Assonime pubblica l'articolo che il Direttore Generale Stefano Micossi ha scritto per il sito InPiù.
Oggi il Consiglio europeo cerca una difficile intesa sulle risorse e sulla loro distribuzione
Oggi al Consiglio europeo si recita a soggetto sul bilancio pluriennale dell'Unione europea. Il neo-presidente Michel ha convocato una riunione straordinaria per avvicinare le posizioni - certamente non per un accordo, che ancora appare ben lontano (come si sa, il negoziato deve concludersi entro l'anno, dato che il nuovo periodo settennale inizia nel 2021). Quel che rende il negoziato particolarmente impervio è il fatto che l'uscita del Regno Unito implica una riduzione in valore assoluto del bilancio comunitario settennale di circa 75 miliardi (cifra che circola a Bruxelles tra gli ambasciatori; il Financial Times stima la riduzione in 60 miliardi).

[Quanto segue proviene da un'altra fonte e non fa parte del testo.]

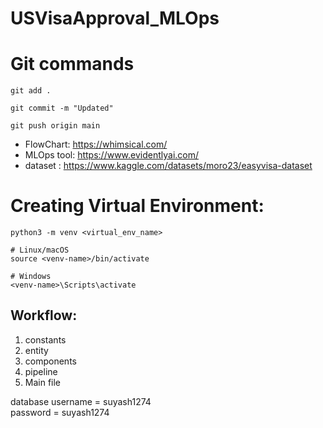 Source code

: # USVisaApproval_MLOps

# Git commands
```
git add .

git commit -m "Updated"

git push origin main
```

- FlowChart: https://whimsical.com/
- MLOps tool: https://www.evidentlyai.com/
- dataset : https://www.kaggle.com/datasets/moro23/easyvisa-dataset

# Creating Virtual Environment:
```
python3 -m venv <virtual_env_name> 
```

```
# Linux/macOS
source <venv-name>/bin/activate  
```
```
# Windows
<venv-name>\Scripts\activate    
```


## Workflow:

1. constants
2. entity
3. components
4. pipeline
5. Main file

database 
username = suyash1274\
password = suyash1274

Dunque, il solito negoziato sulle percentuali - quanto il totale delle risorse in rapporto al Pil comunitario, quanto alla coesione, quanto all'agricoltura - implica minori risorse totali da spendere in valore assoluto.

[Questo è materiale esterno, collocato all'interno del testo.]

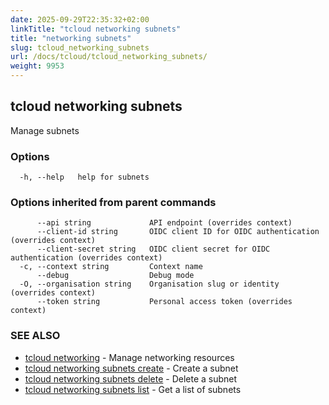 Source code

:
 ```yaml
---
date: 2025-09-29T22:35:32+02:00
linkTitle: "tcloud networking subnets"
title: "networking subnets"
slug: tcloud_networking_subnets
url: /docs/tcloud/tcloud_networking_subnets/
weight: 9953
---
```

## tcloud networking subnets

Manage subnets

### Options

```
  -h, --help   help for subnets
```

### Options inherited from parent commands

```
      --api string             API endpoint (overrides context)
      --client-id string       OIDC client ID for OIDC authentication (overrides context)
      --client-secret string   OIDC client secret for OIDC authentication (overrides context)
  -c, --context string         Context name
      --debug                  Debug mode
  -O, --organisation string    Organisation slug or identity (overrides context)
      --token string           Personal access token (overrides context)
```

### SEE ALSO

* [tcloud networking](/docs/tcloud/tcloud_networking/)	 - Manage networking resources
* [tcloud networking subnets create](/docs/tcloud/tcloud_networking_subnets_create/)	 - Create a subnet
* [tcloud networking subnets delete](/docs/tcloud/tcloud_networking_subnets_delete/)	 - Delete a subnet
* [tcloud networking subnets list](/docs/tcloud/tcloud_networking_subnets_list/)	 - Get a list of subnets

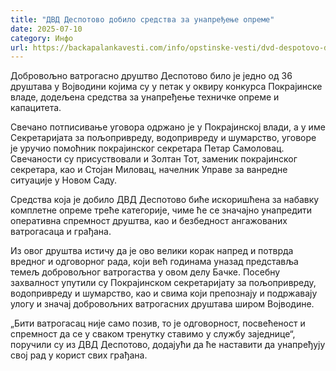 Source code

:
 ```yaml
---
title: "ДВД Деспотово добило средства за унапређење опреме"
date: 2025-07-10
category: Инфо
url: https://backapalankavesti.com/info/opstinske-vesti/dvd-despotovo-dobilo-sredstva-za-unapredjenje-opreme/
---
```


Добровољно ватрогасно друштво Деспотово било је једно од 36 друштава у Војводини којима су у петак у оквиру конкурса Покрајинске владе, додељена средства за унапређење техничке опреме и капацитета.

Свечано потписивање уговора одржано је у Покрајинској влади, а у име Секретаријата за пољопривреду, водопривреду и шумарство, уговоре је уручио помоћник покрајинског секретара Петар Самоловац. Свечаности су присуствовали и Золтан Тот, заменик покрајинског секретара, као и Стојан Миловац, начелник Управе за ванредне ситуације у Новом Саду.

Средства која је добило ДВД Деспотово биће искоришћена за набавку комплетне опреме треће категорије, чиме ће се значајно унапредити оперативна спремност друштва, као и безбедност ангажованих ватрогасаца и грађана.

Из овог друштва истичу да је ово велики корак напред и потврда вредног и одговорног рада, који већ годинама уназад представља темељ добровољног ватрогаства у овом делу Бачке. Посебну захвалност упутили су Покрајинском секретаријату за пољопривреду, водопривреду и шумарство, као и свима који препознају и подржавају улогу и значај добровољних ватрогасних друштава широм Војводине.

„Бити ватрогасац није само позив, то је одговорност, посвећеност и спремност да се у сваком тренутку ставимо у службу заједнице“, поручили су из ДВД Деспотово, додајући да ће наставити да унапређују свој рад у корист свих грађана.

Il Parlamento europeo ha cercato di scavalcare il problema proponendo di portare le risorse totali all'1,3% del Pil comunitario dell'Ue a 27, il Consiglio cerca da tempo un compromesso al di sotto dell'1,1%, i paesi nordici e la Germania non vogliono salire sopra l'1%. Due ulteriori questioni riguardano i cd. "rebates", cioè le correzioni per ridurre i saldi netti creditori. Il rebate più importante era quello conquistato dalla Thatcher negli anni Ottanta per il Regno Unito; logica vorrebbe che, con l'uscita di quel paese, ora il meccanismo fosse abolito. Ma nel frattempo altri rebates sono stati concessi e i paesi beneficiari vogliono tenerseli. Si potrebbe superare il problema semplificando il sistema e prevedendo una formula generale per la determinazione dei contributi netti al bilancio comunitario in funzione del Pil (e magari qualche altra variabile), come commentatori avvertiti hanno proposto da tempo; ma il tema non è in discussione al Consiglio.

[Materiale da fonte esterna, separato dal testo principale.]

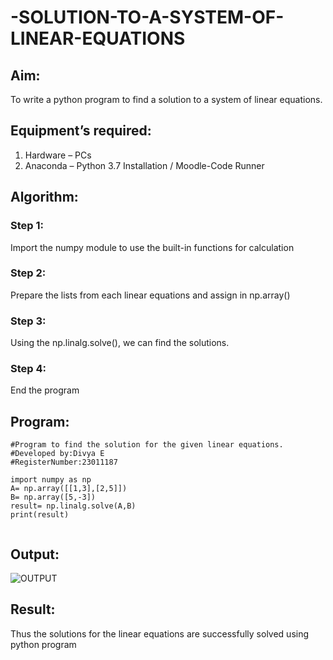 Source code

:# -SOLUTION-TO-A-SYSTEM-OF-LINEAR-EQUATIONS
## Aim:
To write a python program to find a solution to a system of linear equations.
## Equipment’s required:
1. 	Hardware – PCs
2. 	Anaconda – Python 3.7 Installation / Moodle-Code Runner
## Algorithm:
### Step 1: 
Import the numpy module to use the built-in functions for calculation
### Step 2: 
Prepare the lists from each linear equations and assign in np.array()
### Step 3: 
Using the np.linalg.solve(), we can find the solutions.
### Step 4: 
End the program
## Program:
```
#Program to find the solution for the given linear equations.
#Developed by:Divya E
#RegisterNumber:23011187

import numpy as np
A= np.array([[1,3],[2,5]])
B= np.array([5,-3])
result= np.linalg.solve(A,B)
print(result)


```
## Output:
![OUTPUT](https://github.com/DHIVYA050430/-SOLUTION-TO-A-SYSTEM-OF-LINEAR-EQUATIONS/assets/147141546/14cccbbc-04ca-41c5-b4d0-0885d4684496)

## Result: 
Thus the solutions for the linear equations are successfully solved using python program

Infine, ma non meno importante, bisogna spartirsi le risorse. Agricoltura, coesione, ricerca, transition fund per il climate deal (soprattutto destinato ai paesi dell'est europeo, che di risparmio energetico finora ne hanno fatto ben poco). La discussione è complicata dal fatto che - come ogni volta - si cambiano i titoli delle rubriche per dare il segno dell'adattamento alle nuove priorità; ma l'esperienza insegna che resta comunque una notevole inerzia nei programmi, che possono evolvere lentamente. Resta che la nuova priorità del climate deal implica cambiamenti significativi nel contenuto dei programmi di spesa, anch'essi fonte di resistenze e complicati trade off. Nel complesso, ci troveremo molto probabilmente con un bilancio più o meno della stessa dimensione, forse con una migliore composizione e comunque ancora troppo piccolo per rivelarsi veramente incisivo.